Saved data entries
***

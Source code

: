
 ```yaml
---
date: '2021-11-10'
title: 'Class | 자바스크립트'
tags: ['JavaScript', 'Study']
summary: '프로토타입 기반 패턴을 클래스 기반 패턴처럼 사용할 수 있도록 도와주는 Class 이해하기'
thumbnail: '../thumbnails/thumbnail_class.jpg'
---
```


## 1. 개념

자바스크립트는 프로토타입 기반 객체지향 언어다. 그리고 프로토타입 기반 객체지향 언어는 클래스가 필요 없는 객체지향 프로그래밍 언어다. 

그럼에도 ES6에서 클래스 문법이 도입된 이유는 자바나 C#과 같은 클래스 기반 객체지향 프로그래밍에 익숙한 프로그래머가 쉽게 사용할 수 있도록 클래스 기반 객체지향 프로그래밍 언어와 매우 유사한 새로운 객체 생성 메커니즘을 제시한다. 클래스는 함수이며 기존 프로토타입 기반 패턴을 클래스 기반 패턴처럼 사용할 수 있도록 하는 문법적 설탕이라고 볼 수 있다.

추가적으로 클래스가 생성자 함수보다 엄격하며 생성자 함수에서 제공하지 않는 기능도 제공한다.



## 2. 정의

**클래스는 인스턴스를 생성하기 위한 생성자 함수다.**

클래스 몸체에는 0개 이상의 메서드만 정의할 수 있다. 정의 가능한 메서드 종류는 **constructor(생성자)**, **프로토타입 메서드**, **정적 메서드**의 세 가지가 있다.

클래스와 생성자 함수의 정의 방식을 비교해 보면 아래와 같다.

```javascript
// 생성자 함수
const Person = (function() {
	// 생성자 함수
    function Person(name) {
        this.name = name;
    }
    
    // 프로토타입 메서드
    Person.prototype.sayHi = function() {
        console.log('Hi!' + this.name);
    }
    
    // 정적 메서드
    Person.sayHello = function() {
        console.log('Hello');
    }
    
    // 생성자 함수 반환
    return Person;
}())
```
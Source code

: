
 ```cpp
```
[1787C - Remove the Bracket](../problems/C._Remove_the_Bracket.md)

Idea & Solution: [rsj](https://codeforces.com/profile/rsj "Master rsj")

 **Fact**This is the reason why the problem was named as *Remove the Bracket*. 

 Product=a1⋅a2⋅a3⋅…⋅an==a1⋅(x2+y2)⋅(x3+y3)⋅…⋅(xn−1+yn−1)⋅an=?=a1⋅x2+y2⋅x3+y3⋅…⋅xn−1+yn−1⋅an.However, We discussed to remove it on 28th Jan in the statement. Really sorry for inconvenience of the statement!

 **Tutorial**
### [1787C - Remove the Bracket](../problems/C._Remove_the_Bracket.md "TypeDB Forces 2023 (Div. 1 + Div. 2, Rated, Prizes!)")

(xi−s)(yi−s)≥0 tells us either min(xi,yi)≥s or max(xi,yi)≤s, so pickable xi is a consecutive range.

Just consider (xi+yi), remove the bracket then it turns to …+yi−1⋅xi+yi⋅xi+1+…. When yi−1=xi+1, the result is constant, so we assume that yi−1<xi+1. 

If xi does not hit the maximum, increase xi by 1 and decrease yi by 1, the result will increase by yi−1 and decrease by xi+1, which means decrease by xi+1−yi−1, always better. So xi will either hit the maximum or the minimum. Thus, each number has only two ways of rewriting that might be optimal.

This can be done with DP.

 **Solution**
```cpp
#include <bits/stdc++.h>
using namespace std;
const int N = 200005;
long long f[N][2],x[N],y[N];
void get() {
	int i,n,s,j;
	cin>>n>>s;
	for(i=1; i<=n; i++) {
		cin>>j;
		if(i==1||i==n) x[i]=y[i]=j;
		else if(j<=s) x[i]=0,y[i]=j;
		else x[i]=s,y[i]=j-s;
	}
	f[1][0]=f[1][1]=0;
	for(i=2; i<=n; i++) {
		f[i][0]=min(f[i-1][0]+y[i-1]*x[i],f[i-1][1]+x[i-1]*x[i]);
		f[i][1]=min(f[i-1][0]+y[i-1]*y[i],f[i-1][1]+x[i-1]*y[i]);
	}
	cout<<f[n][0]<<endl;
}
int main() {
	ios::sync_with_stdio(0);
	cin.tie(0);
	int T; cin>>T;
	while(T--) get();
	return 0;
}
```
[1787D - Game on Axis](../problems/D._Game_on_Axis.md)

***

### Assignment
Could you restate word for word the lines above, from the one that contains "자바스크립트는 프로토타입 기반" through the one that contains "Just consider (xi+yi), remove", and no others?

### Output of the exercise
자바스크립트는 프로토타입 기반 객체지향 언어다. 그리고 프로토타입 기반 객체지향 언어는 클래스가 필요 없는 객체지향 프로그래밍 언어다. 

그럼에도 ES6에서 클래스 문법이 도입된 이유는 자바나 C#과 같은 클래스 기반 객체지향 프로그래밍에 익숙한 프로그래머가 쉽게 사용할 수 있도록 클래스 기반 객체지향 프로그래밍 언어와 매우 유사한 새로운 객체 생성 메커니즘을 제시한다. 클래스는 함수이며 기존 프로토타입 기반 패턴을 클래스 기반 패턴처럼 사용할 수 있도록 하는 문법적 설탕이라고 볼 수 있다.

추가적으로 클래스가 생성자 함수보다 엄격하며 생성자 함수에서 제공하지 않는 기능도 제공한다.



## 2. 정의

**클래스는 인스턴스를 생성하기 위한 생성자 함수다.**

클래스 몸체에는 0개 이상의 메서드만 정의할 수 있다. 정의 가능한 메서드 종류는 **constructor(생성자)**, **프로토타입 메서드**, **정적 메서드**의 세 가지가 있다.

클래스와 생성자 함수의 정의 방식을 비교해 보면 아래와 같다.

```javascript
// 생성자 함수
const Person = (function() {
	// 생성자 함수
    function Person(name) {
        this.name = name;
    }
    
    // 프로토타입 메서드
    Person.prototype.sayHi = function() {
        console.log('Hi!' + this.name);
    }
    
    // 정적 메서드
    Person.sayHello = function() {
        console.log('Hello');
    }
    
    // 생성자 함수 반환
    return Person;
}())
```
Source code

:
 ```cpp
```
[1787C - Remove the Bracket](../problems/C._Remove_the_Bracket.md)

Idea & Solution: [rsj](https://codeforces.com/profile/rsj "Master rsj")

 **Fact**This is the reason why the problem was named as *Remove the Bracket*. 

 Product=a1⋅a2⋅a3⋅…⋅an==a1⋅(x2+y2)⋅(x3+y3)⋅…⋅(xn−1+yn−1)⋅an=?=a1⋅x2+y2⋅x3+y3⋅…⋅xn−1+yn−1⋅an.However, We discussed to remove it on 28th Jan in the statement. Really sorry for inconvenience of the statement!

 **Tutorial**
### [1787C - Remove the Bracket](../problems/C._Remove_the_Bracket.md "TypeDB Forces 2023 (Div. 1 + Div. 2, Rated, Prizes!)")

(xi−s)(yi−s)≥0 tells us either min(xi,yi)≥s or max(xi,yi)≤s, so pickable xi is a consecutive range.

Just consider (xi+yi), remove the bracket then it turns to …+yi−1⋅xi+yi⋅xi+1+…. When yi−1=xi+1, the result is constant, so we assume that yi−1<xi+1. 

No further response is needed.